Sabemos cuánto nos ama Dios y hemos depositado nuestra confianza en su amor. Dios es amor, y todos los que viven en el amor viven en Dios, y Dios vive en ellos. ( 1 Juan 4.16 , NTV).

Sucede, especialmente si estás cansado. Me refiero a ese momento de semi-pánico en la víspera de Navidad cuando piensas en todos los regalos que quedan por comprar, ¡y todas las tarjetas no enviadas! Se necesita energía para planificar y hacer cosas buenas, y, lamentablemente, a menudo falta energía, incluso para los santos.

A veces, incluso podríamos sentir la tentación de murmurar como Scrooge en el Cuento de Navidad de Charles Dickens: «¡Bah, patraña!» Pero no lo decimos en serio. En lo más profundo de nuestro corazón, sabemos que mientras recibamos, es bueno y correcto (y un privilegio) también dar.

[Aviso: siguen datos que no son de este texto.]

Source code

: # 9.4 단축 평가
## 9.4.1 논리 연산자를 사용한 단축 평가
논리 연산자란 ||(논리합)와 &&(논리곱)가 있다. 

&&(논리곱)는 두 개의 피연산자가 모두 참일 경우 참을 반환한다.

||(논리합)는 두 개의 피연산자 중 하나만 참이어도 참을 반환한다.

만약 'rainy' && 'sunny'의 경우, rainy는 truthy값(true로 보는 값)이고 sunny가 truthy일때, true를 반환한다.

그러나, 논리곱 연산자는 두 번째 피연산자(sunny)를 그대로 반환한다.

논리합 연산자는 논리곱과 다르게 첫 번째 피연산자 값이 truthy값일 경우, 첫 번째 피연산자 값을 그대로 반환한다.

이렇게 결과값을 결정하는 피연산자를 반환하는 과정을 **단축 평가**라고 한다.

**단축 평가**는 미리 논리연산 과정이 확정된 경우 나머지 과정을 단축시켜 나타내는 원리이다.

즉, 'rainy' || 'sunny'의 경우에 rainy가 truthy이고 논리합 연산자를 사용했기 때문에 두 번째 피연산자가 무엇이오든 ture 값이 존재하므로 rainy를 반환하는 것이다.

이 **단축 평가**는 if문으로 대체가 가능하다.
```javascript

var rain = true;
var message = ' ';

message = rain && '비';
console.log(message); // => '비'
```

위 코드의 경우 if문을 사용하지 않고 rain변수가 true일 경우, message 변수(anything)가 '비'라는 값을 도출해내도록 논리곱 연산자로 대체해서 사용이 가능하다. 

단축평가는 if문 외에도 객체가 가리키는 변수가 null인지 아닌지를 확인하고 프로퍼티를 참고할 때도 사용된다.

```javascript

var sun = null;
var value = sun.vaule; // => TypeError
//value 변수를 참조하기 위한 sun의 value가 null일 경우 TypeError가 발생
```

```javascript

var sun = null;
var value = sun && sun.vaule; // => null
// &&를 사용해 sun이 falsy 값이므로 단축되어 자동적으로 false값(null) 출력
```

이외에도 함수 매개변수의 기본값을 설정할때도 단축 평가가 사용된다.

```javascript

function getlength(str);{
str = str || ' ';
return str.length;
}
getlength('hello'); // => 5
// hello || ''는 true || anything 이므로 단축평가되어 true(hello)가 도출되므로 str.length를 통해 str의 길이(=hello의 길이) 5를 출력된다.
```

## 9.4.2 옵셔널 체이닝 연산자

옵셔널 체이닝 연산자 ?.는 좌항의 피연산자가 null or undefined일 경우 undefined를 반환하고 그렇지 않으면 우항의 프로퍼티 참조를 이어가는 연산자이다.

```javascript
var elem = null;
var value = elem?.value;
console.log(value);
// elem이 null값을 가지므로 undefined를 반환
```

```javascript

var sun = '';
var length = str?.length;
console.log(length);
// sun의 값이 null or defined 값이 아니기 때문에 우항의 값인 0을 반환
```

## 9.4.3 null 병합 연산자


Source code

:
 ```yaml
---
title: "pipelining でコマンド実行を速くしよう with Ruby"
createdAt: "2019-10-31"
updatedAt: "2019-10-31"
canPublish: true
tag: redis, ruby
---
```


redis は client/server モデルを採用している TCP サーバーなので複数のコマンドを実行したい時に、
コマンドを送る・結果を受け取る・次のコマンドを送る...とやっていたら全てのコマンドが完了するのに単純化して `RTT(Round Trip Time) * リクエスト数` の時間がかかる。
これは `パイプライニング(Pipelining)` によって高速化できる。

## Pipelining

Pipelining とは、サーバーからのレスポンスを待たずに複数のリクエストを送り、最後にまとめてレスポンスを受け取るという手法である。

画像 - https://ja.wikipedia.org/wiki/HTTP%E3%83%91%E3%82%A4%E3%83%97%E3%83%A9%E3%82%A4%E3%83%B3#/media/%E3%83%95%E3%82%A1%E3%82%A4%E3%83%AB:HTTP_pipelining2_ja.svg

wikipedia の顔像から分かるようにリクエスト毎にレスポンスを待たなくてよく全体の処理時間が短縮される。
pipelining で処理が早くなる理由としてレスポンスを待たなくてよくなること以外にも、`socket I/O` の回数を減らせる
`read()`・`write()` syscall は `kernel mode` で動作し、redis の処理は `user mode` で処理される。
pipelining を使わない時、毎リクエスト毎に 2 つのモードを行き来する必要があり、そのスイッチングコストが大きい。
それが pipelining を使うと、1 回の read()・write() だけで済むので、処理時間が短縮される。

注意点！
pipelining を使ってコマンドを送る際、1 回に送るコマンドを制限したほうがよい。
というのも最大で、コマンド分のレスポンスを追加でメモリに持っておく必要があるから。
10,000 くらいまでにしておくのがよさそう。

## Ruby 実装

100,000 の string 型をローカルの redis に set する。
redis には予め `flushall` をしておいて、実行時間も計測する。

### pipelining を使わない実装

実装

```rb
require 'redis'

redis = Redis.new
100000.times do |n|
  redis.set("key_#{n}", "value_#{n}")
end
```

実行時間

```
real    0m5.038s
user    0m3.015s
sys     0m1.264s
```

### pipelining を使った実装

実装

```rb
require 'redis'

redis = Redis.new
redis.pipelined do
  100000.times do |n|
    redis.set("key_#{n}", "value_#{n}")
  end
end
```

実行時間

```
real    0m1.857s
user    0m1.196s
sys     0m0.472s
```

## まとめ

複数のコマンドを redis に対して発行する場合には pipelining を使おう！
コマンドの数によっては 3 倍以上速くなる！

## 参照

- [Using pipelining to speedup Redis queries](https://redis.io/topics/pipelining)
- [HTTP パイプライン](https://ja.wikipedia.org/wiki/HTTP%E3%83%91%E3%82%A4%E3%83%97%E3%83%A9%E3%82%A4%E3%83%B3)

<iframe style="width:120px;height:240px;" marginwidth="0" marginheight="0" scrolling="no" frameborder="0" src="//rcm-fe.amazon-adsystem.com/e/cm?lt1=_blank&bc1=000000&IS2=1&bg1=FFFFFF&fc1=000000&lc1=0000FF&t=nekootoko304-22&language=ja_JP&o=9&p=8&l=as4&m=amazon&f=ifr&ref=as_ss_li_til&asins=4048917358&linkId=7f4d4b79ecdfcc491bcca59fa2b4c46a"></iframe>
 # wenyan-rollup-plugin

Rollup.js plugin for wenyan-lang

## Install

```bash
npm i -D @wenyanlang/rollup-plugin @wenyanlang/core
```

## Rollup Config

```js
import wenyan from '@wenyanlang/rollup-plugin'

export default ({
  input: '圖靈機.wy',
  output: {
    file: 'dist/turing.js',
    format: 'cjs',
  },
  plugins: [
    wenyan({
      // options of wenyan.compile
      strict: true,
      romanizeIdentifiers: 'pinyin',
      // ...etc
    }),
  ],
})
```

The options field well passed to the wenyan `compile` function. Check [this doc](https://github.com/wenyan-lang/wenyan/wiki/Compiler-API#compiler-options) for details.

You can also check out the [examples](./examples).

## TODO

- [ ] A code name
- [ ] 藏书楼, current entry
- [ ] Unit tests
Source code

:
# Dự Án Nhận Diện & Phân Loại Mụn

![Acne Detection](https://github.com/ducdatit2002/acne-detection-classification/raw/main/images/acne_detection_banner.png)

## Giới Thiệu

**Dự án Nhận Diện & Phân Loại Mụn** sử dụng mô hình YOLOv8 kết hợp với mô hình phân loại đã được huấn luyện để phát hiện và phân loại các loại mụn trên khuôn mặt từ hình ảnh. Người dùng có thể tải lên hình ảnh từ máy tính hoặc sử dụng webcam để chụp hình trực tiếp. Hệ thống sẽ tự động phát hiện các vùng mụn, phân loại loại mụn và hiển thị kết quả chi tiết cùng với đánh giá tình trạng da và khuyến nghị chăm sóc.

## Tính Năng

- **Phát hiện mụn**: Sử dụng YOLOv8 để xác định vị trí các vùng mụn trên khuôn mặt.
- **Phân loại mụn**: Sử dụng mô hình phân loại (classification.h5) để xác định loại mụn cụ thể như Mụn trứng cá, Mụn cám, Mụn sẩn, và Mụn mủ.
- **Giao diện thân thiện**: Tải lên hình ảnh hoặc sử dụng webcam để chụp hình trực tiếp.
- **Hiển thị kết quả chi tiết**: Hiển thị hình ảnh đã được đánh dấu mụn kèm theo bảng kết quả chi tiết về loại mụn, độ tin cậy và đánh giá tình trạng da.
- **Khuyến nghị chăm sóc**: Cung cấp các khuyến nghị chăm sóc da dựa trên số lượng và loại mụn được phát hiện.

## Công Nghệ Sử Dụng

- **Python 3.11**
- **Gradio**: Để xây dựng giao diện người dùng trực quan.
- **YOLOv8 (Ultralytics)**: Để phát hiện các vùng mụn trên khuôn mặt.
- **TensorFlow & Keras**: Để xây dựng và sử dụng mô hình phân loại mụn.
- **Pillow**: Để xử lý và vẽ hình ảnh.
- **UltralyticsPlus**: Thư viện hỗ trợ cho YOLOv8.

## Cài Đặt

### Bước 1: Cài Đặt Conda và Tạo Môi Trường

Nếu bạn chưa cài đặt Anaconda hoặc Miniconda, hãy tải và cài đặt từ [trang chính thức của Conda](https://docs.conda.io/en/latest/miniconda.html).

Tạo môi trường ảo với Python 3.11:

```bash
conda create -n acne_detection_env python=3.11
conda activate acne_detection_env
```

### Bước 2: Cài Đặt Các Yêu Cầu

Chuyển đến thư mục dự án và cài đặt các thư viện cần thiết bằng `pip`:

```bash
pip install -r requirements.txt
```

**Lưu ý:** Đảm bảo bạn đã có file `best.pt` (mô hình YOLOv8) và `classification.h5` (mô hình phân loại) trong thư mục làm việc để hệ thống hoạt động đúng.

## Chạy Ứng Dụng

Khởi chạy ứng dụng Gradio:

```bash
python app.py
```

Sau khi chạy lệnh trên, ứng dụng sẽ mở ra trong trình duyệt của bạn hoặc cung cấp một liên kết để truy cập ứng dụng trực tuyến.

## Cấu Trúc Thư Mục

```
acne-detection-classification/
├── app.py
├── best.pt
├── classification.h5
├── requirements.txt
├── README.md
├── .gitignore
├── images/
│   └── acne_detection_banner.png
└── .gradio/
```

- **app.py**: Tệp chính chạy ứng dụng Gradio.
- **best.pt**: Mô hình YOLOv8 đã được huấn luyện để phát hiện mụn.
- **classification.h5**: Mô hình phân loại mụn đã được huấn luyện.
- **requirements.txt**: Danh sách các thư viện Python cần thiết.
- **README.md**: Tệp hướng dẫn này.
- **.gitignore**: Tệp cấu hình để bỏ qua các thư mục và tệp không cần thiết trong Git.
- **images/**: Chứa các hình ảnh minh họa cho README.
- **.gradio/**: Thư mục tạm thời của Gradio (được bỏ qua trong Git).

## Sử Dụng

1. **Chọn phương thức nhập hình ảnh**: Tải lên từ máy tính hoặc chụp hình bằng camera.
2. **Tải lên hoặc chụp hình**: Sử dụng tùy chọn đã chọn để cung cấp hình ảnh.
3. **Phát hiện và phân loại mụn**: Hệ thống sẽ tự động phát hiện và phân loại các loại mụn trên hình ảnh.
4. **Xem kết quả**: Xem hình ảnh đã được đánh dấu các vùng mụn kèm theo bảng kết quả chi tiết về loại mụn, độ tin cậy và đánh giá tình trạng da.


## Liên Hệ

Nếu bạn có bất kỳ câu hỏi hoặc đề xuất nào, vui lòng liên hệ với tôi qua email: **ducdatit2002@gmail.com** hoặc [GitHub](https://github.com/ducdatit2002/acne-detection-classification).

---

Dar no nos lleva al cielo, pero nos hace descender el cielo.

Dar nos trae el cielo.

Dios es el dador más grande. Dar es ser como Dios, porque dar es amar y Dios es amor. “El que no ama no conoce a Dios, porque Dios es amor” ( 1 Juan 4. 8 ).

El principal regalo que Dios ofrece a todos, en esta temporada navideña , es el Evangelio eterno, las buenas nuevas de la voluntad del cielo de la quiebra de sí mismo para que podamos vivir. Ese don recibido trae consigo todos los demás dones, incluido el don de aprender a ser dadores.

– Desmond Ford

Reflexión: La Navidad tiene que ver con el Evangelio: cómo Dios nos dio todo en Jesucristo, para que tengamos la vida eterna. Asegúrese de recordarle eso a su familia esta Navidad.